(and How to Lower It Without Losing Your Mind)
August rolls around, and suddenly everyone’s acting like they’ve never seen a school supply list before. Parents are panic-buying glue sticks like they’re preparing for the apocalypse, while kids oscillate between “I’m SO ready!” and “Actually, can we homeschool?” faster than you can say “first day outfit.”
Here’s the thing: back-to-school anxiety isn’t just your kid being difficult (shocking, I know). It’s actually a totally normal response to what is essentially life’s annual plot twist. One day they’re sleeping until noon and living on popsicles, the next they’re expected to sit still, raise their hand, and remember where they put their homework. The audacity!
But before you start googling “how to build a bunker for anxious families,” let’s talk about what’s really happening in those little (and not-so-little) brains, and more importantly, what you can actually do about it.
The Real Reason Your Kid’s Brain Hits the Panic Button
Think of your child’s brain as that friend who always assumes the worst-case scenario. You know the one, they see a missed call and immediately think someone died instead of considering that maybe their phone was just on silent. That’s essentially what the amygdala (the brain’s alarm system) does when faced with uncertainty.
The start of school is like serving up a five-course meal of uncertainty. New teacher? Check. Different classroom? Double check. That kid from last year who always stole their goldfish crackers might be in their class again? Triple check with a side of existential dread.
Research backs this up too. Egger, Costello, and Angold (2003) found that major transitions, like starting a new school year, are prime time for anxiety to rear its ugly head. It’s not that your kid is being overdramatic (okay, maybe a little, but that’s beside the point). Their brain is literally wired to treat change as a potential threat, even when that “threat” is just having to learn their new teacher’s name.
And let’s not pretend parents are immune to this chaos. If you’ve ever found yourself lying awake at 2 AM wondering if your child will make friends or if they’ll end up eating lunch alone in the bathroom, congratulations, you’re human. Kids are basically emotional sponges, soaking up every drop of your anxiety while you’re busy trying to look like you have it all together.
The transition from summer’s blissful chaos to school’s structured madness hits everyone differently. Some kids bounce back like rubber balls, while others need a little more time to adjust. Both responses are completely normal, even if one makes your life significantly easier than the other.
Practical Strategies That Actually Work (Unlike Telling Them to “Just Relax”)
Now for the good stuff, what can you actually do about this annual anxiety festival? Spoiler alert: “don’t worry about it” isn’t on the list, because if that worked, therapists would be out of business.

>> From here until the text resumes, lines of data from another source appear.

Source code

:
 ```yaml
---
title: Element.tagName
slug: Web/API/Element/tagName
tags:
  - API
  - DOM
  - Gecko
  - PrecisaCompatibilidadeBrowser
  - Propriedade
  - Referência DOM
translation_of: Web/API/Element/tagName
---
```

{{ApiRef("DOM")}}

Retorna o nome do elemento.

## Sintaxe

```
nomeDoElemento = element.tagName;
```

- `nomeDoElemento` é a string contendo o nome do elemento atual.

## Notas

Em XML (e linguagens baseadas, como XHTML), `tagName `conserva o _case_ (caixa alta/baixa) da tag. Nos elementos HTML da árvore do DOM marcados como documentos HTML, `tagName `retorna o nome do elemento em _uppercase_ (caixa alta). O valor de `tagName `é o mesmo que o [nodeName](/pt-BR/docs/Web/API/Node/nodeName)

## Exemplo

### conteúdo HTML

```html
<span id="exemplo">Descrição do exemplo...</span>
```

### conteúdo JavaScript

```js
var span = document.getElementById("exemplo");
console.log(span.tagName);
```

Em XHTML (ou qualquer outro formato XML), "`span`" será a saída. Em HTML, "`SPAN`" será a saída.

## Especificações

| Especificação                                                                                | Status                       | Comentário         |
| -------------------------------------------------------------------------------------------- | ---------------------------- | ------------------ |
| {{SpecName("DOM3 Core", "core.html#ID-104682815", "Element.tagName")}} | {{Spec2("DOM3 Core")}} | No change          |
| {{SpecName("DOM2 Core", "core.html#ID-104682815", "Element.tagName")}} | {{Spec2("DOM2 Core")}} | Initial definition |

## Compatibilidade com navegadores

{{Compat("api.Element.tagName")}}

Start the Routine Before You Have To
Remember when you were a kid and your parents made you go to bed early the week before school started? Turns out they weren’t just being mean, they were onto something. Kids thrive on routine like plants thrive on sunlight and water (and constant attention, and the perfect temperature, and…).
Start shifting bedtimes and wake-up times a week before school begins. Yes, your child will act like you’re committing a war crime by making them go to bed at 8:30 instead of 10. Yes, they will dramatically flop around like a fish out of water. But their internal clock will thank you later, and more importantly, so will their teacher.
Master the Art of “Naming It to Tame It”
This isn’t some new-age nonsense, there’s actual science behind it. When kids put their feelings into words (“I’m scared about finding my new classroom” or “What if the cafeteria food is gross?”), it literally calms down the anxiety center in their brain. Lieberman and colleagues (2007) found that labeling emotions reduces amygdala activity, which is fancy talk for “naming your feelings makes them less scary.”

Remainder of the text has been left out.